Saturday, August 14, 2010

Programmers wanted

Just thought I'd let the couple people that actual look at this blog know I am looking for programmers to help with Yapeal's development. If you're interested contact me via owner info on project.

Sunday, April 11, 2010

Yapeal, memory, and XML part 3

Hi all sorry it took so long before getting to this post but while writing the last one I got some ideas and decided to try them out in Yapeal.

Ok Let's do a summary from the other posts here. First there's several ways to work with XML in PHP. Some work with the whole document at a time like DOM, SimpleXML, and most versions of XSL. Others work with small pieces like SAX and XMLReader.

Next we know some APIs like Account Balance are small, some are large but limited like Wallet Journal, and others can become very large and aren't limited like Asset List. We also know that as Yapeal now stands it's doing a lot of converting and copying and duplicating of the XML which multiples the memory used. When Yapeal was first started it mostly did the small, or large limited APIs so memory never become much of a problem and SimpleXML made it just that, simple.

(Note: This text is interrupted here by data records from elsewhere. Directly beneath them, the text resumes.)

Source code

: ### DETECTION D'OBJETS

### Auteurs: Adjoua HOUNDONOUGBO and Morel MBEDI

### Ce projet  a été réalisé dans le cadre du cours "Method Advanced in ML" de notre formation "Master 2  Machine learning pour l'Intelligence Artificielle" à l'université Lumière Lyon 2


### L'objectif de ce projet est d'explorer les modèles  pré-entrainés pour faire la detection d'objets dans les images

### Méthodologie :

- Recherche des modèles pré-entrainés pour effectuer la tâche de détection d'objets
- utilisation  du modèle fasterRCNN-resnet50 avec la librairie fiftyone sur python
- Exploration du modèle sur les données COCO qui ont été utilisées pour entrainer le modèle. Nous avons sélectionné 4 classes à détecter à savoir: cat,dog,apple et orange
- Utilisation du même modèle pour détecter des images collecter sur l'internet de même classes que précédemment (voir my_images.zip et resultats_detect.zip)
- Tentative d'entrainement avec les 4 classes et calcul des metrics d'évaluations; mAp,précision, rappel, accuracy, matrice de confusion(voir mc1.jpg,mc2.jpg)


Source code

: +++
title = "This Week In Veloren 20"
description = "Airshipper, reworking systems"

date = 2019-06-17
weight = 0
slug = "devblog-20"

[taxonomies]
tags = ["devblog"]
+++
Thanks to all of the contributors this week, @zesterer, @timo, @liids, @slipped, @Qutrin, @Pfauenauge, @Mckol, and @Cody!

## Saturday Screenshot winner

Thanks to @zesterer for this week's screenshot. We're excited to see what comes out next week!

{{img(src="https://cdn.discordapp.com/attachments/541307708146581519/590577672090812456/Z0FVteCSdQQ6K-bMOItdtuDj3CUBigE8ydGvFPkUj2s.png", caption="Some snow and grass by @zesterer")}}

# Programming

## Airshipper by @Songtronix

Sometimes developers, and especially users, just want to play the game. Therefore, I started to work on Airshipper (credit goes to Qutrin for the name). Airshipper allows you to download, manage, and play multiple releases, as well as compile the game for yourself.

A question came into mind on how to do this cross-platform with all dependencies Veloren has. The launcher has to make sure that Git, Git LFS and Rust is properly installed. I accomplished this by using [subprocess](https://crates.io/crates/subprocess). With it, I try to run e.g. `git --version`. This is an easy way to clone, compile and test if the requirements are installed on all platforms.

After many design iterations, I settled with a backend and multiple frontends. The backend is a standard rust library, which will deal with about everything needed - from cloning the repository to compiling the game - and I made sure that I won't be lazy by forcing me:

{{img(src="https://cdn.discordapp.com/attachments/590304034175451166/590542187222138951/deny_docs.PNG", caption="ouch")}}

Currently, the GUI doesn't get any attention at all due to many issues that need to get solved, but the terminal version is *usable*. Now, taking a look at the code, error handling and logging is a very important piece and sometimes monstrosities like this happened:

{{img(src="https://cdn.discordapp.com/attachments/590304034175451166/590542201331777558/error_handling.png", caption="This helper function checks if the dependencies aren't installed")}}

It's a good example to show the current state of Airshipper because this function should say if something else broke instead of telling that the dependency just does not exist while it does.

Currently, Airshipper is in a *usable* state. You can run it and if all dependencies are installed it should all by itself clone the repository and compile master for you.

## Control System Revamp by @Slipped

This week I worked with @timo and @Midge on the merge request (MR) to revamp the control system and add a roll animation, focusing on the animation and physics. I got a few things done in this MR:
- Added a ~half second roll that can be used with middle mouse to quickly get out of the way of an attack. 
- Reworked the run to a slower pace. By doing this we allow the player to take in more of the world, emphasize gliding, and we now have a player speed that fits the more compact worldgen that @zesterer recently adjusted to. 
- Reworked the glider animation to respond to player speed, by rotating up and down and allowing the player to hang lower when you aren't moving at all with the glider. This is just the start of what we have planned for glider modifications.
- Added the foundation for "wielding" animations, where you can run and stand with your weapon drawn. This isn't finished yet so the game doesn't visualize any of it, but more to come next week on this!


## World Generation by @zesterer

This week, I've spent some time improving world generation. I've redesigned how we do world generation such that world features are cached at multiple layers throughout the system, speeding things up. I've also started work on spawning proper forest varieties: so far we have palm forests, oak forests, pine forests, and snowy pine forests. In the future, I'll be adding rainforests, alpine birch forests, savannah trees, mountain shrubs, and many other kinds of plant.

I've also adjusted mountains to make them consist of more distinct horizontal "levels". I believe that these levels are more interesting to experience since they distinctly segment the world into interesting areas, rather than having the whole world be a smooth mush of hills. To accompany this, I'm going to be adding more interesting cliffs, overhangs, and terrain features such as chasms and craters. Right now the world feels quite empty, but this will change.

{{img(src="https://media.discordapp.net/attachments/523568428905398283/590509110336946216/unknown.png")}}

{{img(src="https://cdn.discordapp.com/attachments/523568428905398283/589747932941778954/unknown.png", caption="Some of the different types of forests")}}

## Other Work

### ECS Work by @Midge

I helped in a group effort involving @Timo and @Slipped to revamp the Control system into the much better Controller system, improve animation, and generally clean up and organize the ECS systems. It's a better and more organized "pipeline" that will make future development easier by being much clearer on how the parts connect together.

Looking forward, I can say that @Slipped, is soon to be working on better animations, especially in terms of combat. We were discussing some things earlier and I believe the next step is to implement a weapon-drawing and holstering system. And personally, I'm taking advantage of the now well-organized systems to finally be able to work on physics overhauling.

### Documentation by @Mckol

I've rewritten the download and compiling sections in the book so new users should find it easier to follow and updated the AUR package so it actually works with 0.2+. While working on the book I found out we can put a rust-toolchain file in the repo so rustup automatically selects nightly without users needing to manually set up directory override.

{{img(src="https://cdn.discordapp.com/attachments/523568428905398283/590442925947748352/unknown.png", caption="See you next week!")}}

Since then Yapeal has gone through a lot of changes but largely the logic used to process the XML hasn't changed even after adding some of the largest unlimited APIs. PHP has also gone through some changes in PHP 5.3 and it's now showing the memory use for some extensions that was hidden in prior versions. Putting all those things together with my ability to only test it with a small number of accounts at a time (< 5 and often only a couple) it's not to surprising that when we did some testing with a few hundred accounts there were a few issues. The biggest one was it used around 128MB of memory and there were few other issues with the ordering of the APIs  which let earlier APIs keep later ones from having a chance to get their data. I'm not going to get into the ordering problems here but I do plan on covering that in a future blog.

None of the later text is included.